_Records supplied_.
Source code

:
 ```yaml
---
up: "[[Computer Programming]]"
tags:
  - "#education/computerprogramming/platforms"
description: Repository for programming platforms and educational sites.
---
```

--

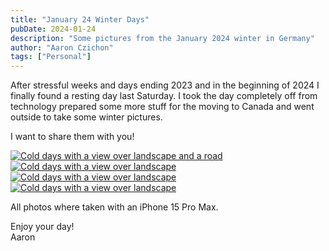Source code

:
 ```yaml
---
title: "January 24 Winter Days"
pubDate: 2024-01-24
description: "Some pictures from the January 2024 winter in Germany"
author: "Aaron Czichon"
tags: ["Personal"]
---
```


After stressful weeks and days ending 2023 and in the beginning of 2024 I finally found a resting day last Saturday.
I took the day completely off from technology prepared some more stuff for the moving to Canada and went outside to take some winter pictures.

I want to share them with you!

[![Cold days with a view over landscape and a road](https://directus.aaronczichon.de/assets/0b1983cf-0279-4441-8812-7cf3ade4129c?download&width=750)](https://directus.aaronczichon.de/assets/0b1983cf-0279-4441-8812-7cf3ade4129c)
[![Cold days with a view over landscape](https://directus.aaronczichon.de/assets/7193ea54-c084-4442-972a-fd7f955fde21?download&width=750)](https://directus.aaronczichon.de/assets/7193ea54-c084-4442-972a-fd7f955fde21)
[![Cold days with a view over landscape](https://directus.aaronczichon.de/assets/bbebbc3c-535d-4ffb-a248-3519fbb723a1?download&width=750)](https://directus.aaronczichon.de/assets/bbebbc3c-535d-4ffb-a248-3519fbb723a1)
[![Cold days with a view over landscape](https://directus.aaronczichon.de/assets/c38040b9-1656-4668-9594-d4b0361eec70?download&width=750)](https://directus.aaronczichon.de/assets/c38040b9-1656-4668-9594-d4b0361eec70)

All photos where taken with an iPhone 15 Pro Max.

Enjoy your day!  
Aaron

_The task_.
Search the entries for the word "assets" and copy every line that has it.

_Exercise output_.
[![Cold days with a view over landscape and a road](https://directus.aaronczichon.de/assets/0b1983cf-0279-4441-8812-7cf3ade4129c?download&width=750)](https://directus.aaronczichon.de/assets/0b1983cf-0279-4441-8812-7cf3ade4129c)
[![Cold days with a view over landscape](https://directus.aaronczichon.de/assets/7193ea54-c084-4442-972a-fd7f955fde21?download&width=750)](https://directus.aaronczichon.de/assets/7193ea54-c084-4442-972a-fd7f955fde21)
[![Cold days with a view over landscape](https://directus.aaronczichon.de/assets/bbebbc3c-535d-4ffb-a248-3519fbb723a1?download&width=750)](https://directus.aaronczichon.de/assets/bbebbc3c-535d-4ffb-a248-3519fbb723a1)
[![Cold days with a view over landscape](https://directus.aaronczichon.de/assets/c38040b9-1656-4668-9594-d4b0361eec70?download&width=750)](https://directus.aaronczichon.de/assets/c38040b9-1656-4668-9594-d4b0361eec70)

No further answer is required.